COVID-19でテクノロジー活用は広がるか
~FPRC Fortnight Feature(FFF)20年4月上旬号~

 毎月2回、FPRC研究員が国内外のニュースを取り上げ、独自の目線で読み解く「FPRC Fortnight Feature(FFF)」。2020年4月上旬号として、5G関連の動き、世界各地でCOVID-19対策に活用されているロボット、自動運転などに関するトピックスをお届けいたします。

AI・5G

・4/7「人手不足の交通整理員もAI化 安価になった映像解析」
 〈https://www.nikkei.com/article/DGXMZO57185110U0A320C2000000/

 AIによる画像解析が高度化し、状況に応じた臨機応変な対応を必要とする場面にも活用されるようになってきている。記事で紹介されている交通誘導AIは、車や自転車、歩行者などをほぼ100%の高い精度で認識でき、状況に応じて柔軟に交通誘導ができる機能を持っているという。

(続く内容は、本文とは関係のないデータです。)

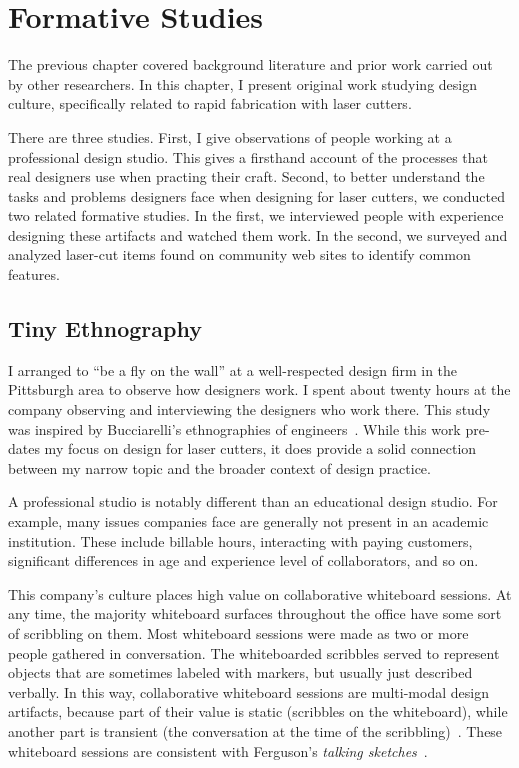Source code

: \chapter{Formative Studies}
\label{sec:formative}


The previous chapter covered background literature and prior work
carried out by other researchers. In this chapter, I present original
work studying design culture, specifically related to rapid
fabrication with laser cutters.

There are three studies. First, I give observations of people working
at a professional design studio. This gives a firsthand account of the
processes that real designers use when practing their craft. Second,
to better understand the tasks and problems designers face when
designing for laser cutters, we conducted two related formative
studies.  In the first, we interviewed people with experience
designing these artifacts and watched them work. In the second, we
surveyed and analyzed laser-cut items found on community web sites to
identify common features.

\section{Tiny Ethnography}
\label{sec:formative-tiny-ethnography}

I arranged to ``be a fly on the wall'' at a well-respected design firm
in the Pittsburgh area to observe how designers work. I spent about
twenty hours at the company observing and interviewing the designers
who work there. This study was inspired by Bucciarelli's ethnographies
of engineers~\cite{bucciarelli-designing-engineers}. While this work
pre-dates my focus on design for laser cutters, it does provide a
solid connection between my narrow topic and the broader context of
design practice.

A professional studio is notably different than an educational design
studio. For example, many issues companies face are generally not
present in an academic institution. These include billable hours,
interacting with paying customers, significant differences in age and
experience level of collaborators, and so on. 

This company's culture places high value on collaborative whiteboard
sessions. At any time, the majority whiteboard surfaces throughout the
office have some sort of scribbling on them. Most whiteboard sessions
were made as two or more people gathered in conversation. The
whiteboarded scribbles served to represent objects that are sometimes
labeled with markers, but usually just described verbally. In this
way, collaborative whiteboard sessions are multi-modal design
artifacts, because part of their value is static (scribbles on the
whiteboard), while another part is transient (the conversation at the
time of the scribbling)~\cite{ju-navigator}. These whiteboard sessions
are consistent with Ferguson's \textit{talking
  sketches}~\cite{ferguson-engineering}.

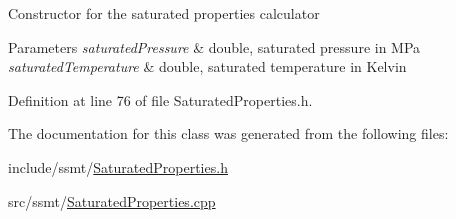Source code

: Constructor for the saturated properties calculator 
\begin{DoxyParams}{Parameters}
{\em saturated\+Pressure} & double, saturated pressure in M\+Pa \\
\hline
{\em saturated\+Temperature} & double, saturated temperature in Kelvin \\
\hline
\end{DoxyParams}


Definition at line 76 of file Saturated\+Properties.\+h.



The documentation for this class was generated from the following files\+:\begin{DoxyCompactItemize}
\item 
include/ssmt/\hyperlink{_saturated_properties_8h}{Saturated\+Properties.\+h}\item 
src/ssmt/\hyperlink{_saturated_properties_8cpp}{Saturated\+Properties.\+cpp}\end{DoxyCompactItemize}
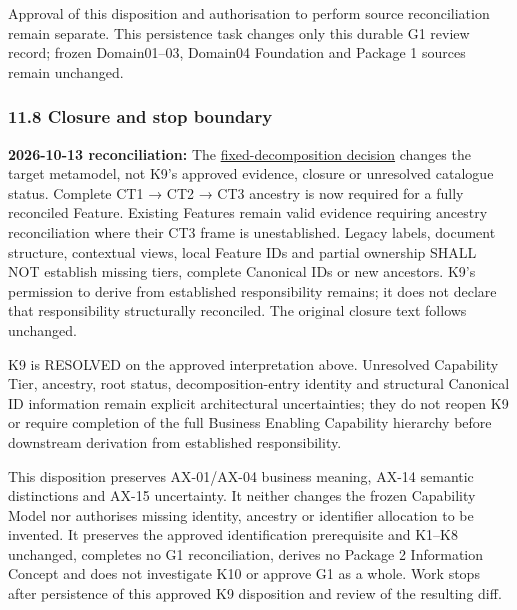 Approval of this disposition and authorisation to perform source reconciliation remain separate. This persistence task changes only this durable G1 review record; frozen Domain01–03, Domain04 Foundation and Package 1 sources remain unchanged.

\label{rad:k9:1482}
\subsubsection*{11.8 Closure and stop boundary}
\label{rad:k9:1484}

\textbf{2026-10-13 reconciliation:} The \href{https://github.com/fhirfactory/harmonia/blob/98410db60155198a75f74c79d98060070209faa1/docs/markdown/02-strategy/reviews/fixed-capability-decomposition-decision.md}{fixed-decomposition decision} changes the target metamodel, not K9's approved evidence, closure or unresolved catalogue status. Complete CT1 → CT2 → CT3 ancestry is now required for a fully reconciled Feature. Existing Features remain valid evidence requiring ancestry reconciliation where their CT3 frame is unestablished. Legacy labels, document structure, contextual views, local Feature IDs and partial ownership SHALL NOT establish missing tiers, complete Canonical IDs or new ancestors. K9's permission to derive from established responsibility remains; it does not declare that responsibility structurally reconciled. The original closure text follows unchanged.

\label{rad:k9:1495}

K9 is RESOLVED on the approved interpretation above. Unresolved Capability Tier, ancestry, root status, decomposition-entry identity and structural Canonical ID information remain explicit architectural uncertainties; they do not reopen K9 or require completion of the full Business Enabling Capability hierarchy before downstream derivation from established responsibility.

\label{rad:k9:1497}

This disposition preserves AX-01/\allowbreak{}AX-04 business meaning, AX-14 semantic distinctions and AX-15 uncertainty. It neither changes the frozen Capability Model nor authorises missing identity, ancestry or identifier allocation to be invented. It preserves the approved identification prerequisite and K1–K8 unchanged, completes no G1 reconciliation, derives no Package 2 Information Concept and does not investigate K10 or approve G1 as a whole. Work stops after persistence of this approved K9 disposition and review of the resulting diff.

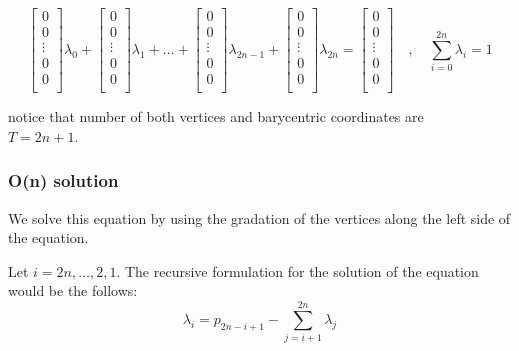 \begin{}
		\begin{equation}
		\begin{bmatrix} 0\\ 0\\ \vdots \\ 0\\ 0\\ \end{bmatrix} \lambda_0 + 
		\begin{bmatrix} 0\\ 0\\ \vdots \\ 0\\ 0\\ \end{bmatrix} \lambda_1 + 
		\dots +
		\begin{bmatrix} 0\\ 0\\ \vdots \\ 0\\ 0\\ \end{bmatrix} \lambda_{2n-1} + 
		\begin{bmatrix} 0\\ 0\\ \vdots \\ 0\\ 0\\ \end{bmatrix} \lambda_{2n}
		=
		\begin{bmatrix} 0\\ 0\\ \vdots \\ 0\\ 0\\ \end{bmatrix}  \quad , \quad
		\sum_{i=0}^{2n}\lambda_i = 1
		\end{equation} 
			
		
		notice that number of both vertices and barycentric coordinates are\\ $T = 2n + 1$.
		
		
		
		\subsubsection{O(n) solution}
		
		We solve this equation by using the gradation of the vertices along the left side of the equation.
		
		Let $i = 2n , \dots , 2,1$.
		The recursive formulation for the solution of the equation would be the follows:
		\begin{equation} \label{eq:3.14}
		\lambda_i = p_{2n-i+1} - \sum_{j=i+1}^{2n} \lambda_j
		\end{equation}
		

\end{}
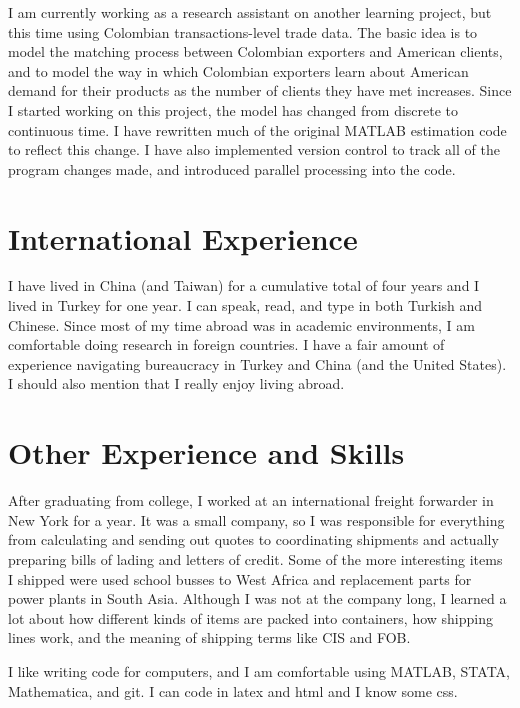 \documentclass[a4paper,10pt]{article}
\begin{document}
I am currently working as a research assistant on another learning project, but this time using Colombian transactions-level trade data.  The basic idea is to model the matching process between Colombian exporters and American clients, and to model the way in which Colombian exporters learn about American demand for their products as the number of clients they have met increases.  Since I started working on this project, the model has changed from discrete to continuous time.  I have rewritten much of the original MATLAB estimation code to reflect this change.  I have also implemented version control to track all of the program changes made, and introduced parallel processing into the code.

\section{International Experience}
I have lived in China (and Taiwan) for a cumulative total of four years and I lived in Turkey for one year.  I can speak, read, and type in both Turkish and Chinese.  Since most of my time abroad was in academic environments, I am comfortable doing research in foreign countries.  I have a fair amount of experience navigating bureaucracy in Turkey and China (and the United States).  I should also mention that I really enjoy living abroad.

\section{Other Experience and Skills}
After graduating from college, I worked at an international freight forwarder in New York for a year.  It was a small company, so I was responsible for everything from calculating and sending out quotes to coordinating shipments and actually preparing bills of lading and letters of credit.  Some of the more interesting items I shipped were used school busses to West Africa and replacement parts for power plants in South Asia.  Although I was not at the company long, I learned a lot about how different kinds of items are packed into containers, how shipping lines work, and the meaning of shipping terms like CIS and FOB.

I like writing code for computers, and I am comfortable using MATLAB, STATA, Mathematica, and git.  I can code in latex and html and I know some css.    
\end{document}
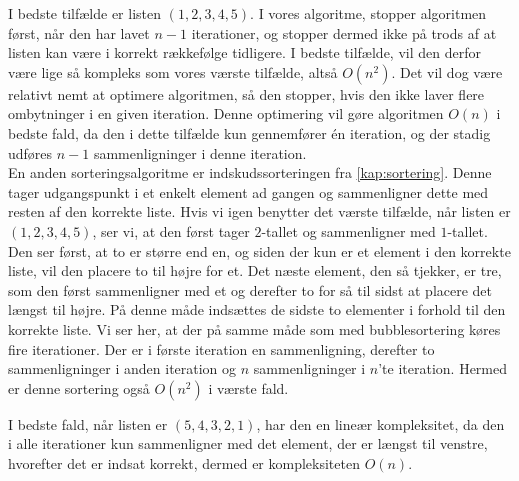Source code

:I bedste tilfælde er listen $(1, 2, 3, 4, 5)$.
I vores algoritme, stopper algoritmen først, når den har lavet $n-1$ iterationer, og stopper dermed ikke på trods af at listen kan være i korrekt rækkefølge tidligere. I bedste tilfælde, vil den derfor være lige så kompleks som vores værste tilfælde, altså $O(n^2)$. Det vil dog være relativt nemt at optimere algoritmen, så den stopper, hvis den ikke laver flere ombytninger i en given iteration. Denne optimering vil gøre algoritmen $O(n)$ i bedste fald, da den i dette tilfælde kun gennemfører én iteration, og der stadig udføres $n-1$ sammenligninger i denne iteration. 
\\

En anden sorteringsalgoritme er indskudssorteringen fra \autoref{kap:sortering}. Denne tager udgangspunkt i et enkelt element ad gangen og sammenligner dette med resten af den korrekte liste.
Hvis vi igen benytter det værste tilfælde, når listen er $(1,2,3,4,5)$, ser vi, at den først tager $2$-tallet og sammenligner med $1$-tallet. Den ser først, at to er større end en, og siden der kun er et element i den korrekte liste, vil den placere to til højre for et. Det næste element, den så tjekker, er tre, som den først sammenligner med et og derefter to for så til sidst at placere det længst til højre. På denne måde indsættes de sidste to elementer i forhold til den korrekte liste.
Vi ser her, at der på samme måde som med bubblesortering køres fire iterationer. Der er i første iteration en sammenligning, derefter to sammenligninger i anden iteration og $n$ sammenligninger i $n$'te iteration. Hermed er denne sortering også $O(n^2)$ i værste fald.


I bedste fald, når listen er $(5,4,3,2,1)$, har den en lineær kompleksitet, da den i alle iterationer kun sammenligner med det element, der er længst til venstre, hvorefter det er indsat korrekt, dermed er kompleksiteten $O(n)$.





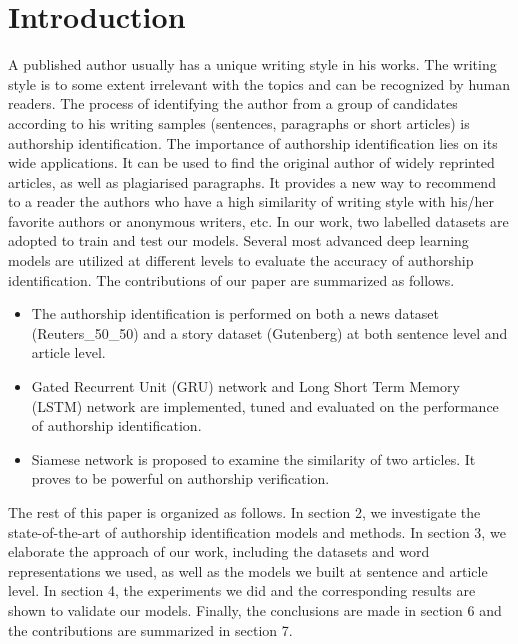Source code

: \documentclass{article} %
\begin{document}
\section{Introduction}
A published author usually has a unique writing style in his works. The writing style is to some extent irrelevant with the topics and can be recognized by human readers. The process of identifying the author from a group of candidates according to his writing samples (sentences,  paragraphs or short articles) is authorship identification.
The importance of authorship identification lies on its wide applications. It can be used to find the original author of widely reprinted articles, as well as plagiarised paragraphs. It provides a new way to recommend to a reader the authors who have a high similarity of writing style with his/her favorite authors or anonymous writers, etc.
In our work, two labelled datasets are adopted to train and test our models. Several most advanced deep learning models are utilized at different levels to evaluate the accuracy of authorship identification.
The contributions of our paper are summarized as follows.
\begin{itemize}
    \item The authorship identification is performed on both a news dataset (Reuters\_50\_50) and a story dataset (Gutenberg) at both sentence level and article level.
    \item Gated Recurrent Unit (GRU) network and Long Short Term Memory (LSTM) network are implemented, tuned and evaluated on the performance of authorship identification.
    \item Siamese network is proposed to examine the similarity of two articles. It proves to be powerful on authorship verification.
\end{itemize}
The rest of this paper is organized as follows. In section 2, we investigate the state-of-the-art of authorship identification models and methods. In section 3, we elaborate the approach of our work, including the datasets and word representations we used, as well as the models we built at sentence and article level. In section 4, the experiments we did and the corresponding results are shown to validate our models. Finally, the conclusions are made in section 6 and the contributions are summarized in section 7.
\end{document}
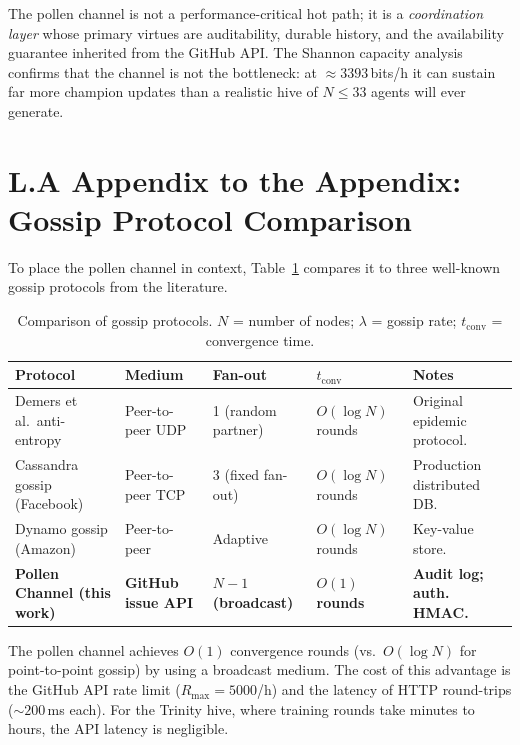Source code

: The pollen channel is not a performance-critical hot path; it is a
\emph{coordination layer} whose primary virtues are auditability,
durable history, and the availability guarantee inherited from the
GitHub API.  The Shannon capacity analysis confirms that the channel
is not the bottleneck: at $\approx 3393$\,bits/h it can sustain far
more champion updates than a realistic hive of $N \leq 33$ agents
will ever generate.

\par\medskip\noindent\hrulefill\par\medskip

\section*{L.A \quad Appendix to the Appendix: Gossip Protocol Comparison}
\label{sec:appl-gossip-comparison}

To place the pollen channel in context, Table~\ref{tab:gossip}
compares it to three well-known gossip protocols from the literature.

\begin{table}[H]
\centering
\caption{Comparison of gossip protocols.  $N$ = number of nodes;
         $\lambda$ = gossip rate; $t_{\text{conv}}$ = convergence time.}
\label{tab:gossip}
\begin{tabular}{p{2.8cm}p{2.5cm}p{2.5cm}p{2.5cm}p{2.5cm}}
\hline
\textbf{Protocol} & \textbf{Medium} & \textbf{Fan-out} &
$t_{\text{conv}}$ & \textbf{Notes} \\
\hline
Demers et al.\ anti-entropy~\cite{demers1987epidemic} &
  Peer-to-peer UDP &
  1 (random partner) &
  $O(\log N)$ rounds &
  Original epidemic protocol. \\
Cassandra gossip (Facebook) &
  Peer-to-peer TCP &
  3 (fixed fan-out) &
  $O(\log N)$ rounds &
  Production distributed DB. \\
Dynamo gossip (Amazon) &
  Peer-to-peer &
  Adaptive &
  $O(\log N)$ rounds &
  Key-value store. \\
\textbf{Pollen Channel (this work)} &
  \textbf{GitHub issue API} &
  \textbf{$N-1$ (broadcast)} &
  \textbf{$O(1)$ rounds} &
  \textbf{Audit log; auth. HMAC.} \\
\hline
\end{tabular}
\end{table}

The pollen channel achieves $O(1)$ convergence rounds (vs.\ $O(\log N)$
for point-to-point gossip) by using a broadcast medium.  The cost of
this advantage is the GitHub API rate limit ($R_{\max} = 5000$/h)
and the latency of HTTP round-trips ($\sim 200$\,ms each).  For the
Trinity hive, where training rounds take minutes to hours, the API
latency is negligible.

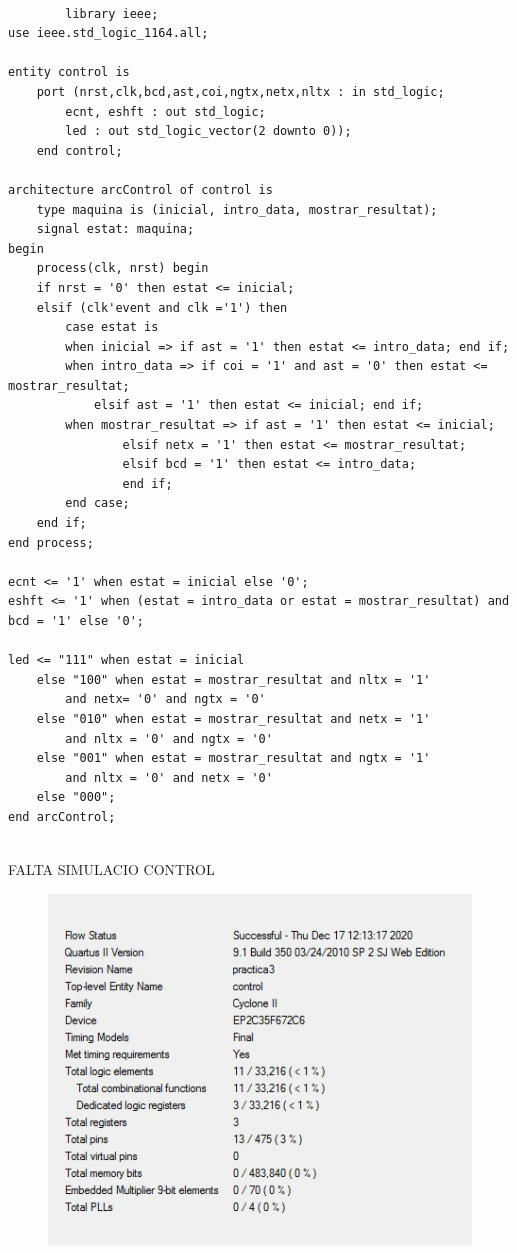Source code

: \documentclass[12pt, a4papre]{article}
\begin{document}
		\begin{lstlisting}[style=vhdl, frame=single, basicstyle=\tiny]
		
		library ieee;
use ieee.std_logic_1164.all;

entity control is
	port (nrst,clk,bcd,ast,coi,ngtx,netx,nltx : in std_logic;
		ecnt, eshft : out std_logic;
		led : out std_logic_vector(2 downto 0));
	end control;

architecture arcControl of control is 
	type maquina is (inicial, intro_data, mostrar_resultat);
	signal estat: maquina;
begin
	process(clk, nrst) begin
	if nrst = '0' then estat <= inicial;
	elsif (clk'event and clk ='1') then
	    case estat is 
	    when inicial => if ast = '1' then estat <= intro_data; end if;
	    when intro_data => if coi = '1' and ast = '0' then estat <= mostrar_resultat;
			elsif ast = '1' then estat <= inicial; end if;
	    when mostrar_resultat => if ast = '1' then estat <= inicial;
				elsif netx = '1' then estat <= mostrar_resultat;
				elsif bcd = '1' then estat <= intro_data;
				end if;
	    end case;
	end if;
end process;

ecnt <= '1' when estat = inicial else '0';
eshft <= '1' when (estat = intro_data or estat = mostrar_resultat) and bcd = '1' else '0';
			
led <= "111" when estat = inicial 
    else "100" when estat = mostrar_resultat and nltx = '1' 
        and netx= '0' and ngtx = '0'
    else "010" when estat = mostrar_resultat and netx = '1' 
    	and nltx = '0' and ngtx = '0'
    else "001" when estat = mostrar_resultat and ngtx = '1' 
    	and nltx = '0' and netx = '0'
    else "000";
end arcControl;
		
		\end{lstlisting}
		
		FALTA SIMULACIO CONTROL

	
	
	\begin{figure}[H]
		\begin{center}
		\includegraphics[width=130mm]{informeControl.jpeg}
		\end{center}
	\end{figure}	
		
\end{document}
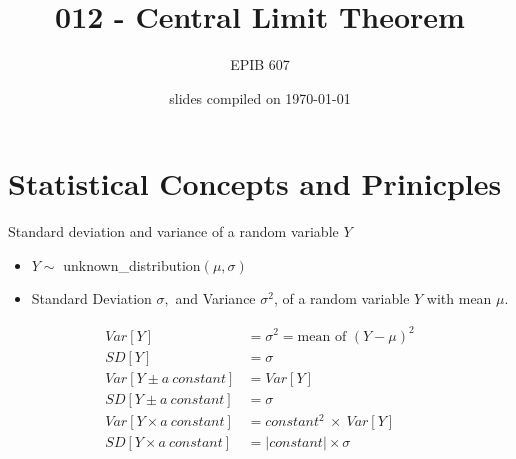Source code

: \documentclass[10pt]{beamer}\usepackage[]{graphicx}\usepackage[]{color}
\begin{document}
	
	
	
	
	\title{012 - Central Limit Theorem}
	\author{EPIB 607}
	
	\date{slides compiled on \today}
	
	\maketitle

\section{Statistical Concepts and Prinicples}


\begin{frame}{Standard deviation and variance of a random variable $Y$}
	\begin{itemize}
		\tightlist
		\item $Y \sim$ unknown\_distribution$(\mu, \sigma)$
		\item Standard Deviation \(\sigma,\) and Variance \(\sigma^2\), of a random variable \(Y\) with mean \(\mu\).
	\end{itemize}

\begin{align*}
Var[Y] &= \sigma^2 = \textrm{mean of } (Y - \mu)^2 \\
SD[Y] &= \sigma \\
Var[Y \pm a \ constant] &= Var[Y] \\
SD[Y \pm a \ constant] &= \sigma \\
Var[Y \times a \ constant] &= constant^2 \ \times \ Var[Y] \\
SD[Y \times a \ constant] &= |constant| \times \sigma
\end{align*}	


\end{frame}
\end{document}
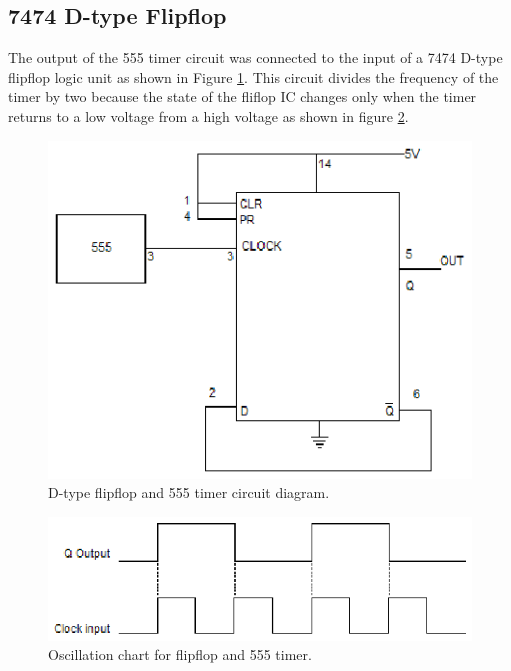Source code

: \documentclass[11pt,onecolumn,letter]{article}
\begin{document}
\subsection{7474 D-type Flipflop}\label{subsec:Flipflop}
The output of the 555 timer circuit was connected to the input of a 7474 D-type flipflop logic unit as shown in Figure \ref{fig:Flipflop}. This circuit divides the frequency of the timer by two because the state of the fliflop IC changes only when the timer returns to a low voltage from a high voltage as shown in figure \ref{flipflopChart}.
%
%
\begin{figure}
\center
\includegraphics{flipflop.eps}
\caption{D-type flipflop and 555 timer circuit diagram.}\label{fig:Flipflop}
\end{figure}
%
%
\begin{figure}
\center
\includegraphics{flipflopChart.eps}
\caption{Oscillation chart for flipflop and 555 timer.}\label{flipflopChart}
\end{figure}

%
%
\end{document}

まだ「ミミズと同じ程度」の知能しか持たない[1]と言われることもあるAIだが、分野によっては人の仕事を代替できるまでに進化している。 https://www.wuwm.com/post/ai-intelligent-earthworm#stream/0

・4/1「ソフトバンクとKDDI、地方での5G網整備で合弁設立」
  〈https://jp.reuters.com/article/softbank-kddi-5g-idJPKBN21J4GW

 3月末に、日本でも第五世代移動通信(5G)サービスが開始した。現段階では対応エリアが限られているが、サービス提供各社は早期の全国展開を目指す方針を明らかにしている。ソフトバンクとKDDIは地方での5Gネットワークの早期整備に向けて、基地局資産の相互利用を推進することを発表した。5Gは地方創生への活用も期待されている[2]。自動運転による交通機関を整備することで高齢者の移動をサポートしたり、農業に活用して第一次産業の人手不足を緩和することなどが想定されている。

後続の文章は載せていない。